**Task:** Your reply should be the records below, duplicated exactly, with any picture removed.

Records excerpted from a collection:

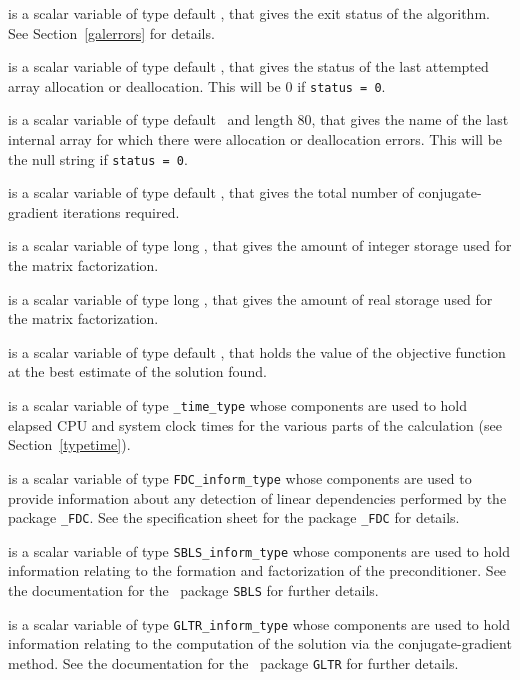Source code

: \begin{description}

 is a scalar variable of type default \integer, that gives the
exit status of the algorithm.
See Section~\ref{galerrors}
for details.

 is a scalar variable of type default \integer, that gives
the status of the last attempted array allocation or deallocation.
This will be 0 if {\tt status = 0}.

 is a scalar variable of type default \character\
and length 80, that  gives the name of the last internal array
for which there were allocation or deallocation errors.
This will be the null string if {\tt status = 0}.

 is a scalar variable of type default \integer, that gives the
total number of conjugate-gradient iterations required.

 is a scalar variable of type long
\integer, that gives the amount of integer storage used for the matrix
factorization.

 is a scalar variable of type long \integer,
that gives the amount of real storage used for the matrix factorization.

 is a scalar variable of type default \realdp, that holds the
value of the objective function at the best estimate of the solution found.

 is a scalar variable of type {\tt \packagename\_time\_type}
whose components are used to hold elapsed CPU and system clock times for the
various parts of the calculation (see Section~\ref{typetime}).

 is a scalar variable of type {\tt FDC\_inform\_type}
whose components are used to provide information about any detection of linear
dependencies performed by the package {\tt \libraryname\_FDC}. See the
specification sheet for the package {\tt \libraryname\_FDC} for details.

 is a scalar variable of type {\tt SBLS\_inform\_type}
whose components are used to hold information relating to the
formation and factorization of the preconditioner. See the
documentation for the \galahad\ package {\tt SBLS} for further details.

 is a scalar variable of type {\tt GLTR\_inform\_type}
whose components are used to hold information relating to the
computation of the solution via the conjugate-gradient method. See the
documentation for the \galahad\ package {\tt GLTR} for further details.

\end{description}
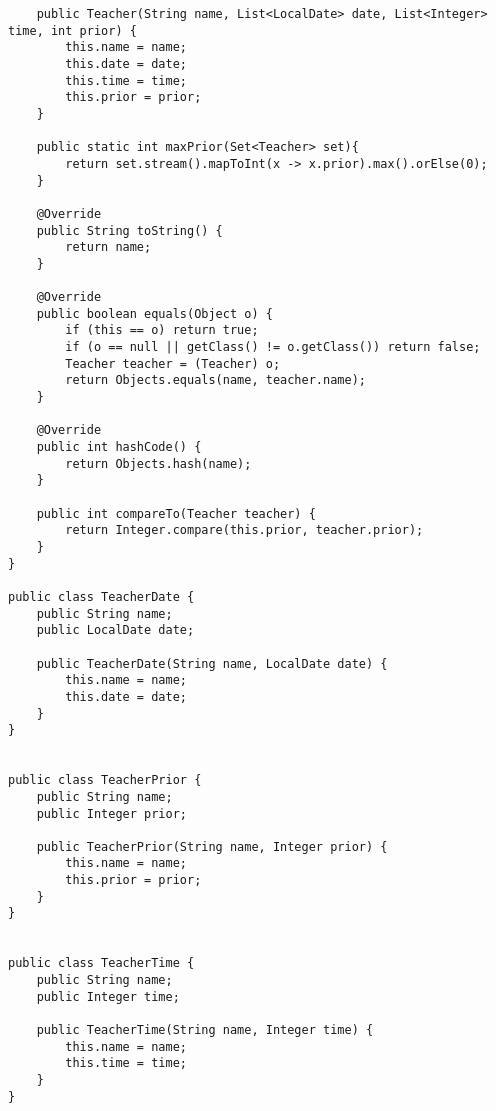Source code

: \begin{lstlisting}
	public Teacher(String name, List<LocalDate> date, List<Integer> time, int prior) {
		this.name = name;
		this.date = date;
		this.time = time;
		this.prior = prior;
	}
	
	public static int maxPrior(Set<Teacher> set){
		return set.stream().mapToInt(x -> x.prior).max().orElse(0);
	}
	
	@Override
	public String toString() {
		return name;
	}
	
	@Override
	public boolean equals(Object o) {
		if (this == o) return true;
		if (o == null || getClass() != o.getClass()) return false;
		Teacher teacher = (Teacher) o;
		return Objects.equals(name, teacher.name);
	}
	
	@Override
	public int hashCode() {
		return Objects.hash(name);
	}
	
	public int compareTo(Teacher teacher) {
		return Integer.compare(this.prior, teacher.prior);
	}
}

public class TeacherDate {
	public String name;
	public LocalDate date;
	
	public TeacherDate(String name, LocalDate date) {
		this.name = name;
		this.date = date;
	}
}


public class TeacherPrior {
	public String name;
	public Integer prior;
	
	public TeacherPrior(String name, Integer prior) {
		this.name = name;
		this.prior = prior;
	}
}


public class TeacherTime {
	public String name;
	public Integer time;
	
	public TeacherTime(String name, Integer time) {
		this.name = name;
		this.time = time;
	}
}


\end{lstlisting}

**Expected answer:**
Source code

: \begin{description}

 is a scalar variable of type default \integer, that gives the
exit status of the algorithm.
See Section~\ref{galerrors}
for details.

 is a scalar variable of type default \integer, that gives
the status of the last attempted array allocation or deallocation.
This will be 0 if {\tt status = 0}.

 is a scalar variable of type default \character\
and length 80, that  gives the name of the last internal array
for which there were allocation or deallocation errors.
This will be the null string if {\tt status = 0}.

 is a scalar variable of type default \integer, that gives the
total number of conjugate-gradient iterations required.

 is a scalar variable of type long
\integer, that gives the amount of integer storage used for the matrix
factorization.

 is a scalar variable of type long \integer,
that gives the amount of real storage used for the matrix factorization.

 is a scalar variable of type default \realdp, that holds the
value of the objective function at the best estimate of the solution found.

 is a scalar variable of type {\tt \packagename\_time\_type}
whose components are used to hold elapsed CPU and system clock times for the
various parts of the calculation (see Section~\ref{typetime}).

 is a scalar variable of type {\tt FDC\_inform\_type}
whose components are used to provide information about any detection of linear
dependencies performed by the package {\tt \libraryname\_FDC}. See the
specification sheet for the package {\tt \libraryname\_FDC} for details.

 is a scalar variable of type {\tt SBLS\_inform\_type}
whose components are used to hold information relating to the
formation and factorization of the preconditioner. See the
documentation for the \galahad\ package {\tt SBLS} for further details.

 is a scalar variable of type {\tt GLTR\_inform\_type}
whose components are used to hold information relating to the
computation of the solution via the conjugate-gradient method. See the
documentation for the \galahad\ package {\tt GLTR} for further details.

\end{description}
Source code

: \begin{lstlisting}
	public Teacher(String name, List<LocalDate> date, List<Integer> time, int prior) {
		this.name = name;
		this.date = date;
		this.time = time;
		this.prior = prior;
	}
	
	public static int maxPrior(Set<Teacher> set){
		return set.stream().mapToInt(x -> x.prior).max().orElse(0);
	}
	
	@Override
	public String toString() {
		return name;
	}
	
	@Override
	public boolean equals(Object o) {
		if (this == o) return true;
		if (o == null || getClass() != o.getClass()) return false;
		Teacher teacher = (Teacher) o;
		return Objects.equals(name, teacher.name);
	}
	
	@Override
	public int hashCode() {
		return Objects.hash(name);
	}
	
	public int compareTo(Teacher teacher) {
		return Integer.compare(this.prior, teacher.prior);
	}
}

public class TeacherDate {
	public String name;
	public LocalDate date;
	
	public TeacherDate(String name, LocalDate date) {
		this.name = name;
		this.date = date;
	}
}


public class TeacherPrior {
	public String name;
	public Integer prior;
	
	public TeacherPrior(String name, Integer prior) {
		this.name = name;
		this.prior = prior;
	}
}


public class TeacherTime {
	public String name;
	public Integer time;
	
	public TeacherTime(String name, Integer time) {
		this.name = name;
		this.time = time;
	}
}


\end{lstlisting}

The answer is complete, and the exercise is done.